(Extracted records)
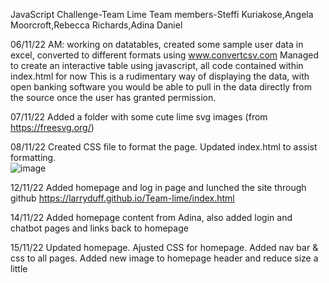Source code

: JavaScript Challenge-Team Lime
Team members-Steffi Kuriakose,Angela Moorcroft,Rebecca Richards,Adina Daniel

06/11/22 AM: working on datatables, created some sample user data in excel, converted to different formats using www.convertcsv.com 
Managed to create an interactive table using javascript, all code contained within index.html for now
This is a rudimentary way of displaying the data, with open banking software you would be able to pull in the data directly from the source once the user has granted permission.  

07/11/22 Added a folder with some cute lime svg images (from https://freesvg.org/)

08/11/22 Created CSS file to format the page.  Updated index.html to assist formatting.  
![image](https://user-images.githubusercontent.com/73331628/200640668-d3cd3a37-d442-4537-9ddd-8bac48f7cf76.png)

12/11/22 Added homepage and log in page and lunched the site through github https://larryduff.github.io/Team-lime/index.html 

14/11/22 Added homepage content from Adina, also added login and chatbot pages and links back to homepage

15/11/22 Updated homepage. Ajusted CSS for homepage. Added nav bar & css to all pages. Added new image to homepage header and reduce size a little
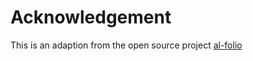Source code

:
# Acknowledgement

This is an adaption from the open source project [al-folio](https://github.com/alshedivat/al-folio)
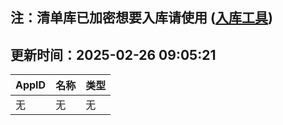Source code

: ## 注：清单库已加密想要入库请使用 ([入库工具](https://github.com/BlankTMing/ManifestAutoUpdate/releases))

## 更新时间：2025-02-26 09:05:21
| AppID | 名称 | 类型  |
| :-------------------- | :----------------------------- | :----------- |
| 无 | 无 | 无 |
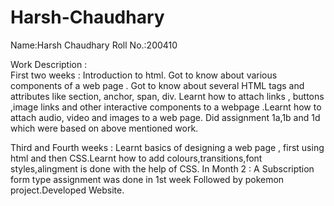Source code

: # Harsh-Chaudhary
Name:Harsh Chaudhary
Roll No.:200410

Work Description  :  
First two weeks : Introduction to html. Got to know about various components of a web page . Got to know about several HTML tags and attributes like section, anchor, span, div. Learnt how to attach links , buttons ,image links and other interactive components to a webpage .Learnt how to attach audio, video and images to a web page. Did assignment 1a,1b and 1d which were based on above mentioned work.

Third and Fourth weeks : Learnt basics of designing a web page , first using html and then CSS.Learnt how to add colours,transitions,font styles,alingment is done with the help of CSS.
In Month 2 : A Subscription form type assignment was done in 1st week Followed by pokemon project.Developed Website.
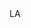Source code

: <?xml version="1.0" encoding="UTF-8"?>
<CustomMetadata xmlns="http://soap.sforce.com/2006/04/metadata">
    <label>LA</label>
</CustomMetadata>
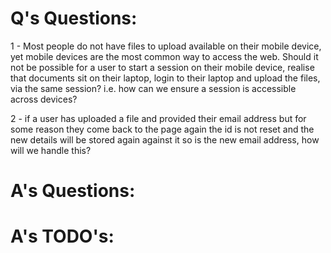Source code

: # Q's Questions:

1 - Most people do not have files to upload available on their mobile device, yet mobile devices are the most common way to access the web. Should it not be possible for a user to start a session on their mobile device, realise that documents sit on their laptop, login to their laptop and upload the files, via the same session? i.e. how can we ensure a session is accessible across devices?

2 - if a user has uploaded a file and provided their email address but for some reason they come back to the page again the id is not reset and the new details will be stored again against it so is the new email address, how will we handle this?

# A's Questions:

# A's TODO's:
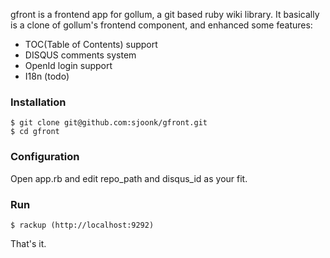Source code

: gfront is a frontend app for gollum, a git based ruby wiki library. It basically is a clone of gollum's frontend component, and enhanced some features:

* TOC(Table of Contents) support
* DISQUS comments system
* OpenId login support
* I18n (todo)

### Installation

	$ git clone git@github.com:sjoonk/gfront.git
	$ cd gfront

### Configuration

Open app.rb and edit repo_path and disqus_id as your fit.

### Run

	$ rackup (http://localhost:9292)

That's it.

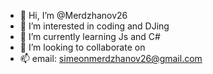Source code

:- 👋 Hi, I’m @Merdzhanov26
- 👀 I’m interested in coding and DJing
- 🌱 I’m currently learning Js and C#
- 💞️ I’m looking to collaborate on 
- 📫 email: simeonmerdzhanov26@gmail.com 

<!---
Merdzhanov26/Merdzhanov26 is a ✨ special ✨ repository because its `README.md` (this file) appears on your GitHub profile.
You can click the Preview link to take a look at your changes.
--->
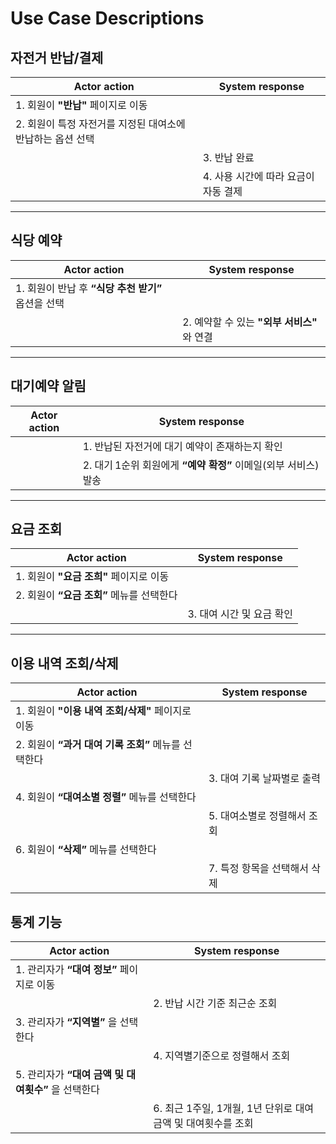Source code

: # Use Case Descriptions

## 자전거 반납/결제

| Actor action                                     | System response                                             |
| ------------------------------------------------ | ----------------------------------------------------------- |
| 1. 회원이 **"반납"** 페이지로 이동 |              |
| 2. 회원이 특정 자전거를 지정된 대여소에 반납하는 옵션 선택 |              |
|              | 3. 반납 완료 |
|              | 4. 사용 시간에 따라 요금이 자동 결제 |


---

## 식당 예약

| Actor action                                     | System response                                             |
| ------------------------------------------------ | ----------------------------------------------------------- |
| 1. 회원이 반납 후 **“식당 추천 받기”** 옵션을 선택 |              |
|              | 2. 예약할 수 있는 **"외부 서비스"** 와 연결 |

---

## 대기예약 알림

| Actor action                                     | System response                                             |
| ------------------------------------------------ | ----------------------------------------------------------- |
|              | 1. 반납된 자전거에 대기 예약이 존재하는지 확인       |
|              | 2. 대기 1순위 회원에게 **“예약 확정”** 이메일(외부 서비스) 발송 |

---

## 요금 조회

| Actor action                                     | System response                                             |
| ------------------------------------------------ | ----------------------------------------------------------- |
| 1. 회원이 **"요금 조희"** 페이지로 이동 |              |
| 2. 회원이 **“요금 조회”** 메뉴를 선택한다 |              |
|              | 3. 대여 시간 및 요금 확인 |

---

## 이용 내역 조회/삭제

| Actor action                                     | System response                                             |
| ------------------------------------------------ | ----------------------------------------------------------- |
| 1. 회원이 **"이용 내역 조회/삭제"** 페이지로 이동 |              |
| 2. 회원이 **“과거 대여 기록 조회”** 메뉴를 선택한다 |              |
|              | 3. 대여 기록 날짜별로 출력 |
| 4. 회원이 **“대여소별 정렬”** 메뉴를 선택한다 |              |
|              | 5. 대여소별로 정렬해서 조회 |
| 6. 회원이 **“삭제”** 메뉴를 선택한다  |              |
|               | 7. 특정 항목을 선택해서 삭제 |


## 통계 기능

| Actor action                                     | System response                                             |
| ------------------------------------------------ | ----------------------------------------------------------- |
| 1. 관리자가 **“대여 정보”** 페이지로 이동 |               |
|               | 2. 반납 시간 기준 최근순 조회 |
| 3. 관리자가 **“지역별”** 을 선택한다 |               |
|               | 4. 지역별기준으로 정렬해서 조회 |
| 5. 관리자가 **“대여 금액 및 대여횟수”** 을 선택한다  |               |
|               | 6. 최근 1주일, 1개월, 1년 단위로 대여 금액 및 대여횟수를 조회 |
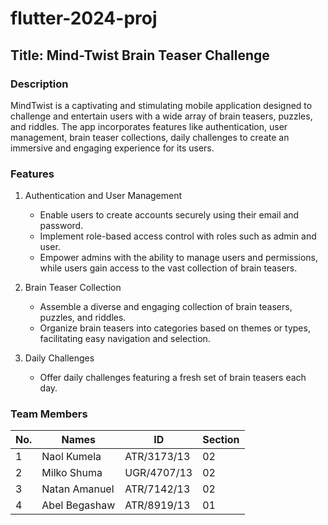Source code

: # flutter-2024-proj

## Title: Mind-Twist Brain Teaser Challenge

### Description

MindTwist is a captivating and stimulating mobile application designed to challenge and entertain users with a wide array of brain teasers, puzzles, and riddles. The app incorporates features like authentication, user management, brain teaser collections, daily challenges to create an immersive and engaging experience for its users.

### Features

1. Authentication and User Management

   - Enable users to create accounts securely using their email and password.
   - Implement role-based access control with roles such as admin and user.
   - Empower admins with the ability to manage users and permissions, while users gain access to the vast collection of brain teasers.

2. Brain Teaser Collection

   - Assemble a diverse and engaging collection of brain teasers, puzzles, and riddles.
   - Organize brain teasers into categories based on themes or types, facilitating easy navigation and selection.

3. Daily Challenges

   - Offer daily challenges featuring a fresh set of brain teasers each day.

### Team Members

| No. | Names         | ID          | Section |
| --- | ------------- | ----------- | ------- |
| 1   | Naol Kumela   | ATR/3173/13 | 02      |
| 2   | Milko Shuma   | UGR/4707/13 | 02      |
| 3   | Natan Amanuel | ATR/7142/13 | 02      |
| 4   | Abel Begashaw | ATR/8919/13 | 01      |
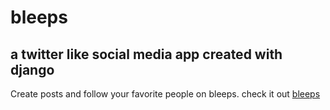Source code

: # bleeps
## a twitter like social media app created with django

Create posts and follow your favorite people on bleeps. 
check it out [bleeps](http://bleeps.herokuapp.com/)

(Problem details): Where a record holds a picture, leave the picture out and restate the rest word for word.

(Completed exercise):
Source code

: JavaScript Challenge-Team Lime
Team members-Steffi Kuriakose,Angela Moorcroft,Rebecca Richards,Adina Daniel

06/11/22 AM: working on datatables, created some sample user data in excel, converted to different formats using www.convertcsv.com 
Managed to create an interactive table using javascript, all code contained within index.html for now
This is a rudimentary way of displaying the data, with open banking software you would be able to pull in the data directly from the source once the user has granted permission.  

07/11/22 Added a folder with some cute lime svg images (from https://freesvg.org/)

08/11/22 Created CSS file to format the page.  Updated index.html to assist formatting.  
![image](https://user-images.githubusercontent.com/73331628/200640668-d3cd3a37-d442-4537-9ddd-8bac48f7cf76.png)

12/11/22 Added homepage and log in page and lunched the site through github https://larryduff.github.io/Team-lime/index.html 

14/11/22 Added homepage content from Adina, also added login and chatbot pages and links back to homepage

15/11/22 Updated homepage. Ajusted CSS for homepage. Added nav bar & css to all pages. Added new image to homepage header and reduce size a little
Source code

:
# Acknowledgement

This is an adaption from the open source project [al-folio](https://github.com/alshedivat/al-folio)
Source code

: ## 注：清单库已加密想要入库请使用 ([入库工具](https://github.com/BlankTMing/ManifestAutoUpdate/releases))

## 更新时间：2025-02-26 09:05:21
| AppID | 名称 | 类型  |
| :-------------------- | :----------------------------- | :----------- |
| 无 | 无 | 无 |
Source code

: # Harsh-Chaudhary
Name:Harsh Chaudhary
Roll No.:200410

Work Description  :  
First two weeks : Introduction to html. Got to know about various components of a web page . Got to know about several HTML tags and attributes like section, anchor, span, div. Learnt how to attach links , buttons ,image links and other interactive components to a webpage .Learnt how to attach audio, video and images to a web page. Did assignment 1a,1b and 1d which were based on above mentioned work.

Third and Fourth weeks : Learnt basics of designing a web page , first using html and then CSS.Learnt how to add colours,transitions,font styles,alingment is done with the help of CSS.
In Month 2 : A Subscription form type assignment was done in 1st week Followed by pokemon project.Developed Website.
Source code

: <?xml version="1.0" encoding="UTF-8"?>
<CustomMetadata xmlns="http://soap.sforce.com/2006/04/metadata">
    <label>LA</label>
</CustomMetadata>
Source code

: # Q's Questions:

1 - Most people do not have files to upload available on their mobile device, yet mobile devices are the most common way to access the web. Should it not be possible for a user to start a session on their mobile device, realise that documents sit on their laptop, login to their laptop and upload the files, via the same session? i.e. how can we ensure a session is accessible across devices?

2 - if a user has uploaded a file and provided their email address but for some reason they come back to the page again the id is not reset and the new details will be stored again against it so is the new email address, how will we handle this?

# A's Questions:

# A's TODO's:
Source code

: gfront is a frontend app for gollum, a git based ruby wiki library. It basically is a clone of gollum's frontend component, and enhanced some features:

* TOC(Table of Contents) support
* DISQUS comments system
* OpenId login support
* I18n (todo)

### Installation

	$ git clone git@github.com:sjoonk/gfront.git
	$ cd gfront

### Configuration

Open app.rb and edit repo_path and disqus_id as your fit.

### Run

	$ rackup (http://localhost:9292)

That's it.

Source code

:- 👋 Hi, I’m @Merdzhanov26
- 👀 I’m interested in coding and DJing
- 🌱 I’m currently learning Js and C#
- 💞️ I’m looking to collaborate on 
- 📫 email: simeonmerdzhanov26@gmail.com 

<!---
Merdzhanov26/Merdzhanov26 is a ✨ special ✨ repository because its `README.md` (this file) appears on your GitHub profile.
You can click the Preview link to take a look at your changes.
--->
Source code

: # Use Case Descriptions

## 자전거 반납/결제

| Actor action                                     | System response                                             |
| ------------------------------------------------ | ----------------------------------------------------------- |
| 1. 회원이 **"반납"** 페이지로 이동 |              |
| 2. 회원이 특정 자전거를 지정된 대여소에 반납하는 옵션 선택 |              |
|              | 3. 반납 완료 |
|              | 4. 사용 시간에 따라 요금이 자동 결제 |


---

## 식당 예약

| Actor action                                     | System response                                             |
| ------------------------------------------------ | ----------------------------------------------------------- |
| 1. 회원이 반납 후 **“식당 추천 받기”** 옵션을 선택 |              |
|              | 2. 예약할 수 있는 **"외부 서비스"** 와 연결 |

---

## 대기예약 알림

| Actor action                                     | System response                                             |
| ------------------------------------------------ | ----------------------------------------------------------- |
|              | 1. 반납된 자전거에 대기 예약이 존재하는지 확인       |
|              | 2. 대기 1순위 회원에게 **“예약 확정”** 이메일(외부 서비스) 발송 |

---

## 요금 조회

| Actor action                                     | System response                                             |
| ------------------------------------------------ | ----------------------------------------------------------- |
| 1. 회원이 **"요금 조희"** 페이지로 이동 |              |
| 2. 회원이 **“요금 조회”** 메뉴를 선택한다 |              |
|              | 3. 대여 시간 및 요금 확인 |

---

## 이용 내역 조회/삭제

| Actor action                                     | System response                                             |
| ------------------------------------------------ | ----------------------------------------------------------- |
| 1. 회원이 **"이용 내역 조회/삭제"** 페이지로 이동 |              |
| 2. 회원이 **“과거 대여 기록 조회”** 메뉴를 선택한다 |              |
|              | 3. 대여 기록 날짜별로 출력 |
| 4. 회원이 **“대여소별 정렬”** 메뉴를 선택한다 |              |
|              | 5. 대여소별로 정렬해서 조회 |
| 6. 회원이 **“삭제”** 메뉴를 선택한다  |              |
|               | 7. 특정 항목을 선택해서 삭제 |


## 통계 기능

| Actor action                                     | System response                                             |
| ------------------------------------------------ | ----------------------------------------------------------- |
| 1. 관리자가 **“대여 정보”** 페이지로 이동 |               |
|               | 2. 반납 시간 기준 최근순 조회 |
| 3. 관리자가 **“지역별”** 을 선택한다 |               |
|               | 4. 지역별기준으로 정렬해서 조회 |
| 5. 관리자가 **“대여 금액 및 대여횟수”** 을 선택한다  |               |
|               | 6. 최근 1주일, 1개월, 1년 단위로 대여 금액 및 대여횟수를 조회 |
Source code

: # flutter-2024-proj

## Title: Mind-Twist Brain Teaser Challenge

### Description

MindTwist is a captivating and stimulating mobile application designed to challenge and entertain users with a wide array of brain teasers, puzzles, and riddles. The app incorporates features like authentication, user management, brain teaser collections, daily challenges to create an immersive and engaging experience for its users.

### Features

1. Authentication and User Management

   - Enable users to create accounts securely using their email and password.
   - Implement role-based access control with roles such as admin and user.
   - Empower admins with the ability to manage users and permissions, while users gain access to the vast collection of brain teasers.

2. Brain Teaser Collection

   - Assemble a diverse and engaging collection of brain teasers, puzzles, and riddles.
   - Organize brain teasers into categories based on themes or types, facilitating easy navigation and selection.

3. Daily Challenges

   - Offer daily challenges featuring a fresh set of brain teasers each day.

### Team Members

| No. | Names         | ID          | Section |
| --- | ------------- | ----------- | ------- |
| 1   | Naol Kumela   | ATR/3173/13 | 02      |
| 2   | Milko Shuma   | UGR/4707/13 | 02      |
| 3   | Natan Amanuel | ATR/7142/13 | 02      |
| 4   | Abel Begashaw | ATR/8919/13 | 01      |
Source code

: # bleeps
## a twitter like social media app created with django

Create posts and follow your favorite people on bleeps. 
check it out [bleeps](http://bleeps.herokuapp.com/)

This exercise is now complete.